The Irony of Control

When no one cares what you do with your working life, you probably don’t have enough career capital to do anything interesting. (p130)

The Law of Financial Viability

Use money as a neutral indicator of value, determining whether or not you have enough career capital to succeed with a new pursuit. In this case, you want to pursue skills that people are willing to pay you for. (p143)

Rule 4: The Importance of a Mission

Don’t make the mistake of thinking big, looking for a world-changing mission without the career capital to back it up or you’ll be stuck making small, ineffectual acts. Instead, focus on patiently building rare and valuable skills and your mission will become more obvious and attainable. (p167)

Make Methodical ‘Little Bets’

You don’t have to start with a big plan or project in advance. Instead, make a series of methodical little bets* about what might be a good direction. This gives you the opportunity to learn from lots of little failures and small (but significant) wins giving you rapid feedback. (p179) *This idea adapted from Peter Sims.

For a project to be a success, it must be remarkable in two ways: (1) literally compel people to remark about it, and (2) launched in a manner conducive to such remarking.
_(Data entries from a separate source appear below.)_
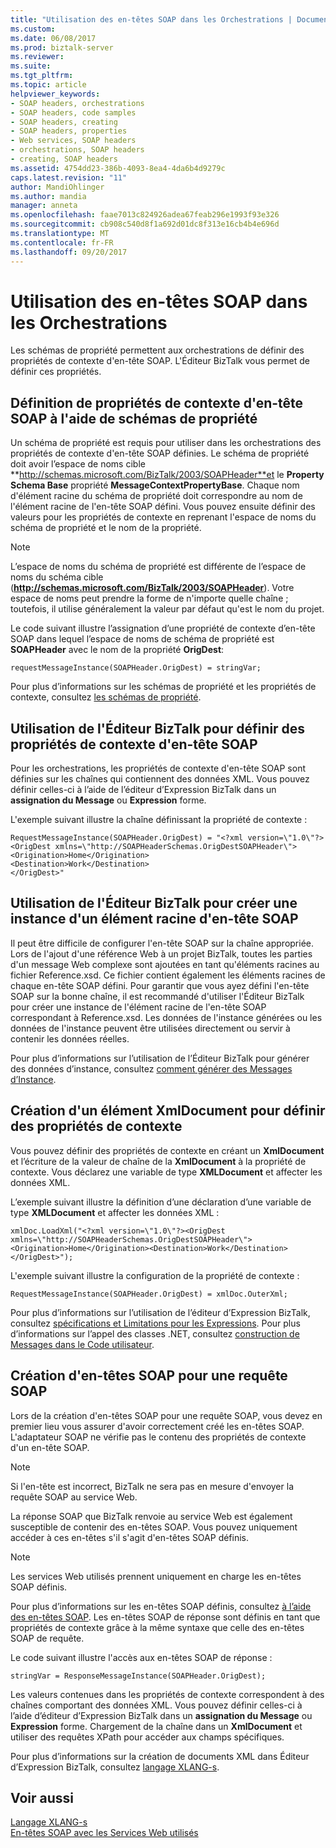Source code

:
 ```yaml
---
title: "Utilisation des en-têtes SOAP dans les Orchestrations | Documents Microsoft"
ms.custom: 
ms.date: 06/08/2017
ms.prod: biztalk-server
ms.reviewer: 
ms.suite: 
ms.tgt_pltfrm: 
ms.topic: article
helpviewer_keywords:
- SOAP headers, orchestrations
- SOAP headers, code samples
- SOAP headers, creating
- SOAP headers, properties
- Web services, SOAP headers
- orchestrations, SOAP headers
- creating, SOAP headers
ms.assetid: 4754dd23-386b-4093-8ea4-4da6b4d9279c
caps.latest.revision: "11"
author: MandiOhlinger
ms.author: mandia
manager: anneta
ms.openlocfilehash: faae7013c824926adea67feab296e1993f93e326
ms.sourcegitcommit: cb908c540d8f1a692d01dc8f313e16cb4b4e696d
ms.translationtype: MT
ms.contentlocale: fr-FR
ms.lasthandoff: 09/20/2017
---
```

# <a name="using-soap-headers-in-orchestrations"></a>Utilisation des en-têtes SOAP dans les Orchestrations
Les schémas de propriété permettent aux orchestrations de définir des propriétés de contexte d'en-tête SOAP. L'Éditeur BizTalk vous permet de définir ces propriétés.  
  
## <a name="defining-soap-header-context-properties-with-property-schemas"></a>Définition de propriétés de contexte d'en-tête SOAP à l'aide de schémas de propriété  
 Un schéma de propriété est requis pour utiliser dans les orchestrations des propriétés de contexte d'en-tête SOAP définies. Le schéma de propriété doit avoir l’espace de noms cible **http://schemas.microsoft.com/BizTalk/2003/SOAPHeader**et le **Property Schema Base** propriété  **MessageContextPropertyBase**. Chaque nom d'élément racine du schéma de propriété doit correspondre au nom de l'élément racine de l'en-tête SOAP défini. Vous pouvez ensuite définir des valeurs pour les propriétés de contexte en reprenant l'espace de noms du schéma de propriété et le nom de la propriété.  
  
> [!NOTE]
>  L’espace de noms du schéma de propriété est différente de l’espace de noms du schéma cible (**http://schemas.microsoft.com/BizTalk/2003/SOAPHeader**). Votre espace de noms peut prendre la forme de n'importe quelle chaîne ; toutefois, il utilise généralement la valeur par défaut qu'est le nom du projet.  
  
 Le code suivant illustre l’assignation d’une propriété de contexte d’en-tête SOAP dans lequel l’espace de noms de schéma de propriété est **SOAPHeader** avec le nom de la propriété **OrigDest**:  
  
```  
requestMessageInstance(SOAPHeader.OrigDest) = stringVar;  
```  
  
 Pour plus d’informations sur les schémas de propriété et les propriétés de contexte, consultez [les schémas de propriété](../core/property-schemas.md).  
  
## <a name="using-biztalk-editor-to-set-soap-header-context-properties"></a>Utilisation de l'Éditeur BizTalk pour définir des propriétés de contexte d'en-tête SOAP  
 Pour les orchestrations, les propriétés de contexte d'en-tête SOAP sont définies sur les chaînes qui contiennent des données XML. Vous pouvez définir celles-ci à l’aide de l’éditeur d’Expression BizTalk dans un **assignation du Message** ou **Expression** forme.  
  
 L'exemple suivant illustre la chaîne définissant la propriété de contexte :  
  
```  
RequestMessageInstance(SOAPHeader.OrigDest) = "<?xml version=\"1.0\"?>  
<OrigDest xmlns=\"http://SOAPHeaderSchemas.OrigDestSOAPHeader\">  
<Origination>Home</Origination>  
<Destination>Work</Destination>  
</OrigDest>"  
```  
  
## <a name="using-biztalk-editor-to-create-an-instance-of-a-soap-header-root-element"></a>Utilisation de l'Éditeur BizTalk pour créer une instance d'un élément racine d'en-tête SOAP  
 Il peut être difficile de configurer l'en-tête SOAP sur la chaîne appropriée. Lors de l'ajout d'une référence Web à un projet BizTalk, toutes les parties d'un message Web complexe sont ajoutées en tant qu'éléments racines au fichier Reference.xsd. Ce fichier contient également les éléments racines de chaque en-tête SOAP défini. Pour garantir que vous ayez défini l'en-tête SOAP sur la bonne chaîne, il est recommandé d'utiliser l'Éditeur BizTalk pour créer une instance de l'élément racine de l'en-tête SOAP correspondant à Reference.xsd. Les données de l'instance générées ou les données de l'instance peuvent être utilisées directement ou servir à contenir les données réelles.  
  
 Pour plus d’informations sur l’utilisation de l’Éditeur BizTalk pour générer des données d’instance, consultez [comment générer des Messages d’Instance](../core/how-to-generate-instance-messages.md).  
  
## <a name="creating-an-xmldocument-to-set-context-properties"></a>Création d'un élément XmlDocument pour définir des propriétés de contexte  
 Vous pouvez définir des propriétés de contexte en créant un **XmlDocument** et l’écriture de la valeur de chaîne de la **XmlDocument** à la propriété de contexte. Vous déclarez une variable de type **XMLDocument** et affecter les données XML.  
  
 L’exemple suivant illustre la définition d’une déclaration d’une variable de type **XMLDocument** et affecter les données XML :  
  
```  
xmlDoc.LoadXml("<?xml version=\"1.0\"?><OrigDest xmlns=\"http://SOAPHeaderSchemas.OrigDestSOAPHeader\"><Origination>Home</Origination><Destination>Work</Destination></OrigDest>");  
```  
  
 L'exemple suivant illustre la configuration de la propriété de contexte :  
  
```  
RequestMessageInstance(SOAPHeader.OrigDest) = xmlDoc.OuterXml;  
```  
  
 Pour plus d’informations sur l’utilisation de l’éditeur d’Expression BizTalk, consultez [spécifications et Limitations pour les Expressions](../core/requirements-and-limitations-for-expressions.md). Pour plus d’informations sur l’appel des classes .NET, consultez [construction de Messages dans le Code utilisateur](../core/constructing-messages-in-user-code.md).  
  
## <a name="creating-soap-headers-for-a-soap-request"></a>Création d'en-têtes SOAP pour une requête SOAP  
 Lors de la création d'en-têtes SOAP pour une requête SOAP, vous devez en premier lieu vous assurer d'avoir correctement créé les en-têtes SOAP. L'adaptateur SOAP ne vérifie pas le contenu des propriétés de contexte d'un en-tête SOAP.  
  
> [!NOTE]
>  Si l'en-tête est incorrect, BizTalk ne sera pas en mesure d'envoyer la requête SOAP au service Web.  
  
 La réponse SOAP que BizTalk renvoie au service Web est également susceptible de contenir des en-têtes SOAP. Vous pouvez uniquement accéder à ces en-têtes s'il s'agit d'en-têtes SOAP définis.  
  
> [!NOTE]
>  Les services Web utilisés prennent uniquement en charge les en-têtes SOAP définis.  
  
 Pour plus d’informations sur les en-têtes SOAP définis, consultez [à l’aide des en-têtes SOAP](../core/using-soap-headers.md). Les en-têtes SOAP de réponse sont définis en tant que propriétés de contexte grâce à la même syntaxe que celle des en-têtes SOAP de requête.  
  
 Le code suivant illustre l'accès aux en-têtes SOAP de réponse :  
  
```  
stringVar = ResponseMessageInstance(SOAPHeader.OrigDest);  
```  
  
 Les valeurs contenues dans les propriétés de contexte correspondent à des chaînes comportant des données XML. Vous pouvez définir celles-ci à l’aide d’éditeur d’Expression BizTalk dans un **assignation du Message** ou **Expression** forme. Chargement de la chaîne dans un **XmlDocument** et utiliser des requêtes XPath pour accéder aux champs spécifiques.  
  
 Pour plus d’informations sur la création de documents XML dans Éditeur d’Expression BizTalk, consultez [langage XLANG-s](../core/xlang-s-language.md).  
  
## <a name="see-also"></a>Voir aussi  
 [Langage XLANG-s](../core/xlang-s-language.md)   
 [En-têtes SOAP avec les Services Web utilisés](../core/soap-headers-with-consumed-web-services.md)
Newport’s ‘Law of Remarkability’. (p197)

Building Your Own Mission

You Missions require two things: (1) career capital, which requires patience; and (2) awareness of the cutting edge in your field and constantly looking for new combinations of ideas. (p223)

A mission is a lifestyle, not a series of steps to achieve a goal. (P223)
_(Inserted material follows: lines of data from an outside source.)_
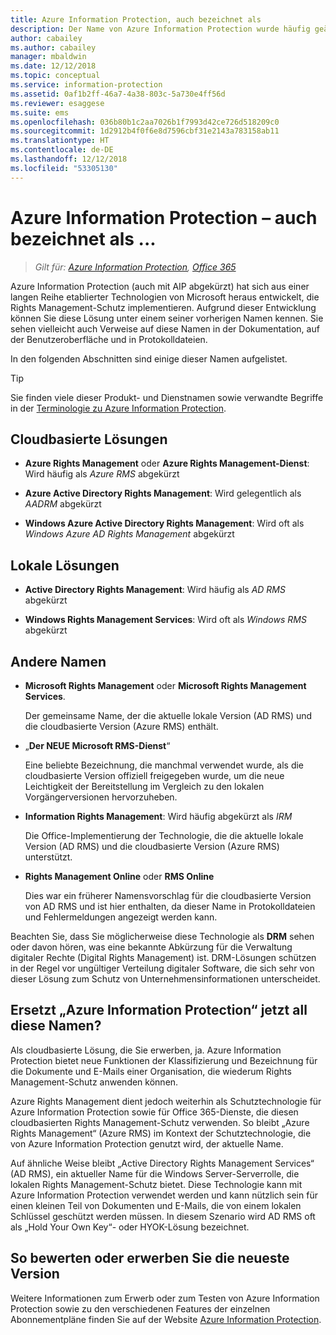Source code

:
 ```yaml
---
title: Azure Information Protection, auch bezeichnet als
description: Der Name von Azure Information Protection wurde häufig geändert, und möglicherweise kennen Sie es unter einem früheren Namen.
author: cabailey
ms.author: cabailey
manager: mbaldwin
ms.date: 12/12/2018
ms.topic: conceptual
ms.service: information-protection
ms.assetid: 0af1b2ff-46a7-4a38-803c-5a730e4ff56d
ms.reviewer: esaggese
ms.suite: ems
ms.openlocfilehash: 036b80b1c2aa7026b1f7993d42ce726d518209c0
ms.sourcegitcommit: 1d2912b4f0f6e8d7596cbf31e2143a783158ab11
ms.translationtype: HT
ms.contentlocale: de-DE
ms.lasthandoff: 12/12/2018
ms.locfileid: "53305130"
---
```

# <a name="azure-information-protection---also-known-as-"></a>Azure Information Protection – auch bezeichnet als ...

>*Gilt für: [Azure Information Protection](https://azure.microsoft.com/pricing/details/information-protection), [Office 365](https://download.microsoft.com/download/E/C/F/ECF42E71-4EC0-48FF-AA00-577AC14D5B5C/Azure_Information_Protection_licensing_datasheet_EN-US.pdf)*

Azure Information Protection (auch mit AIP abgekürzt) hat sich aus einer langen Reihe etablierter Technologien von Microsoft heraus entwickelt, die Rights Management-Schutz implementieren. Aufgrund dieser Entwicklung können Sie diese Lösung unter einem seiner vorherigen Namen kennen. Sie sehen vielleicht auch Verweise auf diese Namen in der Dokumentation, auf der Benutzeroberfläche und in Protokolldateien. 

In den folgenden Abschnitten sind einige dieser Namen aufgelistet.

> [!TIP]
> Sie finden viele dieser Produkt- und Dienstnamen sowie verwandte Begriffe in der [Terminologie zu Azure Information Protection](./terminology.md).

## <a name="cloud-based-solutions"></a>Cloudbasierte Lösungen

- **Azure Rights Management** oder **Azure Rights Management-Dienst**: Wird häufig als *Azure RMS* abgekürzt

- **Azure Active Directory Rights Management**: Wird gelegentlich als *AADRM* abgekürzt

- **Windows Azure Active Directory Rights Management**: Wird oft als *Windows Azure AD Rights Management* abgekürzt

## <a name="on-premises-solutions"></a>Lokale Lösungen

- **Active Directory Rights Management**: Wird häufig als *AD RMS* abgekürzt

- **Windows Rights Management Services**: Wird oft als *Windows RMS* abgekürzt

## <a name="other-names"></a>Andere Namen

- **Microsoft Rights Management** oder **Microsoft Rights Management Services**.
    
    Der gemeinsame Name, der die aktuelle lokale Version (AD RMS) und die cloudbasierte Version (Azure RMS) enthält.

- „**Der NEUE Microsoft RMS-Dienst**“
    
    Eine beliebte Bezeichnung, die manchmal verwendet wurde, als die cloudbasierte Version offiziell freigegeben wurde, um die neue Leichtigkeit der Bereitstellung im Vergleich zu den lokalen Vorgängerversionen hervorzuheben.

- **Information Rights Management**: Wird häufig abgekürzt als *IRM*
    
    Die Office-Implementierung der Technologie, die die aktuelle lokale Version (AD RMS) und die cloudbasierte Version (Azure RMS) unterstützt. 

- **Rights Management Online** oder **RMS Online**
    
    Dies war ein früherer Namensvorschlag für die cloudbasierte Version von AD RMS und ist hier enthalten, da dieser Name in Protokolldateien und Fehlermeldungen angezeigt werden kann.

Beachten Sie, dass Sie möglicherweise diese Technologie als **DRM** sehen oder davon hören, was eine bekannte Abkürzung für die Verwaltung digitaler Rechte (Digital Rights Management) ist. DRM-Lösungen schützen in der Regel vor ungültiger Verteilung digitaler Software, die sich sehr von dieser Lösung zum Schutz von Unternehmensinformationen unterscheidet. 

## <a name="does-azure-information-protection-now-replace-all-these-names"></a>Ersetzt „Azure Information Protection“ jetzt all diese Namen?

Als cloudbasierte Lösung, die Sie erwerben, ja. Azure Information Protection bietet neue Funktionen der Klassifizierung und Bezeichnung für die Dokumente und E-Mails einer Organisation, die wiederum Rights Management-Schutz anwenden können. 

Azure Rights Management dient jedoch weiterhin als Schutztechnologie für Azure Information Protection sowie für Office 365-Dienste, die diesen cloudbasierten Rights Management-Schutz verwenden. So bleibt „Azure Rights Management“ (Azure RMS) im Kontext der Schutztechnologie, die von Azure Information Protection genutzt wird, der aktuelle Name.

Auf ähnliche Weise bleibt „Active Directory Rights Management Services“ (AD RMS), ein aktueller Name für die Windows Server-Serverrolle, die lokalen Rights Management-Schutz bietet. Diese Technologie kann mit Azure Information Protection verwendet werden und kann nützlich sein für einen kleinen Teil von Dokumenten und E-Mails, die von einem lokalen Schlüssel geschützt werden müssen. In diesem Szenario wird AD RMS oft als „Hold Your Own Key“- oder HYOK-Lösung bezeichnet.

## <a name="how-to-evaluate-or-purchase-the-latest-version"></a>So bewerten oder erwerben Sie die neueste Version

Weitere Informationen zum Erwerb oder zum Testen von Azure Information Protection sowie zu den verschiedenen Features der einzelnen Abonnementpläne finden Sie auf der Website [Azure Information Protection](https://www.microsoft.com/cloud-platform/azure-information-protection).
Top Level: The Tentative Mission
A rough guideline for the work you’re interested in: i.e. “To apply theory x to interesting new places with the goal of producing interesting results.” (p223)

Middle Level: Exploratory Projects
This is where you take little bets:

  1. Small enough to be completed in less than a month*,

  2. Forces you to create new value like mastering a new skill,

  3. Produces a concrete result that you can use to gather concrete feedback. (p225)

*Tim Ferris often states he lives his life in a series 2-week experiments and 6-month increments at a time. These short ‘experiments’ function to gauge your excitement.

Bottom Level: Background Research
Expose yourself to something new in/about your field. Read a paper, attend a talk, schedule a meeting, etc. Ensure you understand this new idea by making a diagram or writing a short summary in your own words. (p224)

Key Actionable Ideas

Hour Tracking Strategy

Cal Newport tracks the hours he spends each month dedicated to thinking about core problems (research problems in his case). “The hour-tracking strategy helped turn my attention back to the quality of what I produce”. (p35, 213–214)

Align your Efforts with Your Goals

Make your life more intentional. Schedule your week in the 30-minute parts, allocating specific amounts of time to tasks. “I spend time on what’s important, instead of what’s immediate.” (p89) Example:

Hard to Change Commitments

  • Email — 7 hours

  • Lunch and Breaks — 4 hours

  • Planning and Organization — 1.5 hours

Flexible Commitments

  • Design Research — 4 hours

  • Networking and Professional Development — 3 hours

  • Fundraising Process — 2 hours

  • Calls with Potential Clients — 1.5 hours

And restrict the hours on tasks that don’t make you better at what you do!